> _Task requirements_
Report each line of the entries below that includes "hard".

(Entries taken from a collection)
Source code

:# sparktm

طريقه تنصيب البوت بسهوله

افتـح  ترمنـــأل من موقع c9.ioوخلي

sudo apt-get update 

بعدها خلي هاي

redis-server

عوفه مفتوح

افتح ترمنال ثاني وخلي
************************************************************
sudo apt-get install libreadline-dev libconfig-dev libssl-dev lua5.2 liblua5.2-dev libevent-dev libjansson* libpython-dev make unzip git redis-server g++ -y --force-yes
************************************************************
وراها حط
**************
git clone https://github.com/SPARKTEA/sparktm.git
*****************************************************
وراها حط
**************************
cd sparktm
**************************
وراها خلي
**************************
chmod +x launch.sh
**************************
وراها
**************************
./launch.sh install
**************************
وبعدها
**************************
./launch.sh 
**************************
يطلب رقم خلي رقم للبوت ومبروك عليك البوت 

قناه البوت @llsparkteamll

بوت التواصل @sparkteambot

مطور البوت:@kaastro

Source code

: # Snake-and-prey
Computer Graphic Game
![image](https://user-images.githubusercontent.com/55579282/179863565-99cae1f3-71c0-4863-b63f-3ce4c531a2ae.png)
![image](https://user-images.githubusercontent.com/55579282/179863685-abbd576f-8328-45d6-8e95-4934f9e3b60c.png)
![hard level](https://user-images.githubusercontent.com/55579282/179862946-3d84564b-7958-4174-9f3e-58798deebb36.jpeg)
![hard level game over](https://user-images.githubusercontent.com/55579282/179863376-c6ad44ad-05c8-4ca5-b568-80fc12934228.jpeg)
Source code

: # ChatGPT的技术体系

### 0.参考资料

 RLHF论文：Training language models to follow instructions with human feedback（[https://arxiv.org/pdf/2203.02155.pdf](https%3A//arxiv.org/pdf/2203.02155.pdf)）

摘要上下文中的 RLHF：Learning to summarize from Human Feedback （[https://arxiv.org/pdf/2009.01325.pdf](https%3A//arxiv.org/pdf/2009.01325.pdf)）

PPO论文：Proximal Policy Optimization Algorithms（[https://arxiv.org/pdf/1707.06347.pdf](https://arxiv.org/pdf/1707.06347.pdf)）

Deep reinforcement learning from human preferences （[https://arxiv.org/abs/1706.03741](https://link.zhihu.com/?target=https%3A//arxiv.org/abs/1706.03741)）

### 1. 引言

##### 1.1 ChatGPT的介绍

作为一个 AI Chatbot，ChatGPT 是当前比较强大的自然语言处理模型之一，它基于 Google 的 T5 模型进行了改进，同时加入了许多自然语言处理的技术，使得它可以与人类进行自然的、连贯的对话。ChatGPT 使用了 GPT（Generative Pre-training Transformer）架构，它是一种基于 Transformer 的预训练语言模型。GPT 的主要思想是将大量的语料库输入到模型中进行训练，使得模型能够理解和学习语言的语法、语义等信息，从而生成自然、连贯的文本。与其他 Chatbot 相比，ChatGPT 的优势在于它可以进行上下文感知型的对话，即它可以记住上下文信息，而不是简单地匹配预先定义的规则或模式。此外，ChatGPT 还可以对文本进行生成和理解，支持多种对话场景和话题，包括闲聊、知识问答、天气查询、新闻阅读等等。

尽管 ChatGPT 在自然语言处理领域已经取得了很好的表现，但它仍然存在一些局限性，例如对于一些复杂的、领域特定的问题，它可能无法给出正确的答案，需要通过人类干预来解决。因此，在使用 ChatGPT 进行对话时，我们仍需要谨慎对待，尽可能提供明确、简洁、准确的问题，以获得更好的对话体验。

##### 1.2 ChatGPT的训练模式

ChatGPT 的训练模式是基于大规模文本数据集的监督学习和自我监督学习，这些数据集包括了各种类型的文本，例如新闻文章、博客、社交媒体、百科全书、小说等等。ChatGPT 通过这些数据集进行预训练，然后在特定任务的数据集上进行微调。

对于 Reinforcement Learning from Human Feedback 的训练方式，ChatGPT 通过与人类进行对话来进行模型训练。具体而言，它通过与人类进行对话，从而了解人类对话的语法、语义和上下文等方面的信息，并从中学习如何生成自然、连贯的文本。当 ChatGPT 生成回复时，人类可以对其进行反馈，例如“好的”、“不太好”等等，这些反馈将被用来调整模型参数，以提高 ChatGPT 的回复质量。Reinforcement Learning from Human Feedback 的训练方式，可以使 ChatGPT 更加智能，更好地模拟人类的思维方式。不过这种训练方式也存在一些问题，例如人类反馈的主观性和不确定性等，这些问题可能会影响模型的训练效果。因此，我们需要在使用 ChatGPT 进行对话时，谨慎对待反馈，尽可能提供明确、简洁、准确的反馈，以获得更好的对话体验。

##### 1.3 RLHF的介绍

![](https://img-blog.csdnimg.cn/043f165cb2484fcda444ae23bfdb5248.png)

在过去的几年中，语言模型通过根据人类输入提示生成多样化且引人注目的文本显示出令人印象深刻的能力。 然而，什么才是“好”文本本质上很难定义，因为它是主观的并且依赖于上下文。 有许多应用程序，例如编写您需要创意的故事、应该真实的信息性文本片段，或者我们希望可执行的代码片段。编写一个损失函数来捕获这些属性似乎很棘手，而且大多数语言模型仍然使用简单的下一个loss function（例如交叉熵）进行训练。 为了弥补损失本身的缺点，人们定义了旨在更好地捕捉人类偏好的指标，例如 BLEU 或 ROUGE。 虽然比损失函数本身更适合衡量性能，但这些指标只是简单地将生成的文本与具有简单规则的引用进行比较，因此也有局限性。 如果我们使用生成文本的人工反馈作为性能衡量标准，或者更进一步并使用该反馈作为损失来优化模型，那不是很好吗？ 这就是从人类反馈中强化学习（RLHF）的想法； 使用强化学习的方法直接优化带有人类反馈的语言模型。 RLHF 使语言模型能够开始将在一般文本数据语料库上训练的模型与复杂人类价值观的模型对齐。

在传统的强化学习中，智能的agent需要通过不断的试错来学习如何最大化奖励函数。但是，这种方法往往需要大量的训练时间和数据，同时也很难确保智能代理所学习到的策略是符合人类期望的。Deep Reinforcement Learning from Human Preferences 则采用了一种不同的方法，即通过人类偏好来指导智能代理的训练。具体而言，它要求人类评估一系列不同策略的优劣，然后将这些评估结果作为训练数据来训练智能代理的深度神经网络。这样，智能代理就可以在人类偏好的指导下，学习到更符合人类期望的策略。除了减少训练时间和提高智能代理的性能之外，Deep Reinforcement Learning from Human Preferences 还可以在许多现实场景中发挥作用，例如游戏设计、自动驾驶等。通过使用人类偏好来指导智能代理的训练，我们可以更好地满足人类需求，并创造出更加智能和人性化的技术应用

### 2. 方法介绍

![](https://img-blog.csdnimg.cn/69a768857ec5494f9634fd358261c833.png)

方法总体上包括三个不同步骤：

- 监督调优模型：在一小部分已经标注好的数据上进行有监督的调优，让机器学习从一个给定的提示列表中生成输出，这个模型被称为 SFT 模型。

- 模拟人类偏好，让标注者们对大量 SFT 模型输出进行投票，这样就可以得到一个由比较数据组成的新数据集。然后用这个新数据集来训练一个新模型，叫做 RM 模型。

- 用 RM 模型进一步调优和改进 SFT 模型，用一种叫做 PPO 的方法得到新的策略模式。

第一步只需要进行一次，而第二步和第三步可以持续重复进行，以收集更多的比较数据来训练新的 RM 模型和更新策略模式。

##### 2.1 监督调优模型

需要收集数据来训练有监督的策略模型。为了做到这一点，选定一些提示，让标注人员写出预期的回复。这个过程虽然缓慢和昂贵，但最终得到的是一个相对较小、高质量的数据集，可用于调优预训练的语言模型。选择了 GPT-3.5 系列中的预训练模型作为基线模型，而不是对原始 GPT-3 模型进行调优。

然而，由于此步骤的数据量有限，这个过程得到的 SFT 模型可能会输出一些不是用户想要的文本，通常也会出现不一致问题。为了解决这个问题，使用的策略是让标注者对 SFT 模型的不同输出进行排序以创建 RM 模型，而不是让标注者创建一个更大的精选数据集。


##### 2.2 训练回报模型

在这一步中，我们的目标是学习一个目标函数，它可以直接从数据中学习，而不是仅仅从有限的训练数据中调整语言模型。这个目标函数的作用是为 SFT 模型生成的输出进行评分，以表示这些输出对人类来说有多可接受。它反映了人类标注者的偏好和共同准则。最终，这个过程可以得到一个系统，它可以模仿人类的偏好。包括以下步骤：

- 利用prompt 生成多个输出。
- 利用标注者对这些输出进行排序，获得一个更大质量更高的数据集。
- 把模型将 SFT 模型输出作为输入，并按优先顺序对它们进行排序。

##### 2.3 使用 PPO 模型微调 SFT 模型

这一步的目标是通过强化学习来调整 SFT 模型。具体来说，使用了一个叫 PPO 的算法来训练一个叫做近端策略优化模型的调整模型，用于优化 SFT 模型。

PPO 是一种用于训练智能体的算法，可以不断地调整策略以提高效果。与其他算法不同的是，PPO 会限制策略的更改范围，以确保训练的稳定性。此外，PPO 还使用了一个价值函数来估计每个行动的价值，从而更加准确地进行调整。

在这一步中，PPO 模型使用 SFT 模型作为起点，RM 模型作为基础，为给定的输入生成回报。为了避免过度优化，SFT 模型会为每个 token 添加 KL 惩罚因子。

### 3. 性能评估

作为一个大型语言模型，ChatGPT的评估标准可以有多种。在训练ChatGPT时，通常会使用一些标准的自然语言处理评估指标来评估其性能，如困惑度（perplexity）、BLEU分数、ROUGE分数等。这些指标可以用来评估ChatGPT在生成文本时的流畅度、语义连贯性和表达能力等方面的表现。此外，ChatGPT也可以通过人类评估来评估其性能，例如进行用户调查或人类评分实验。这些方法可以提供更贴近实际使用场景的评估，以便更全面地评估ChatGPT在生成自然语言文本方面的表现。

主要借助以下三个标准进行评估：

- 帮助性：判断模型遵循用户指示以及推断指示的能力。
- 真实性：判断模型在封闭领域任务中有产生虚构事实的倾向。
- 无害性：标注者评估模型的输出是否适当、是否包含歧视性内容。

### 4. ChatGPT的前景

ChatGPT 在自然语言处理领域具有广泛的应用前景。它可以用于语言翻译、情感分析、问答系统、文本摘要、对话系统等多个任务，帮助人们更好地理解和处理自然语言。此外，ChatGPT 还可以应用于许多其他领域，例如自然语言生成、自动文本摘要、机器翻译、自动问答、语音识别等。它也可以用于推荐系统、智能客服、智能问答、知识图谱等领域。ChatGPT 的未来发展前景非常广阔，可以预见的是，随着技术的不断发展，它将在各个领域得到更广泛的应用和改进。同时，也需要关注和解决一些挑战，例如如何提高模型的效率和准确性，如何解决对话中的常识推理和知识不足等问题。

> _Solution for this exercise_
![hard level](https://user-images.githubusercontent.com/55579282/179862946-3d84564b-7958-4174-9f3e-58798deebb36.jpeg)
![hard level game over](https://user-images.githubusercontent.com/55579282/179863376-c6ad44ad-05c8-4ca5-b568-80fc12934228.jpeg)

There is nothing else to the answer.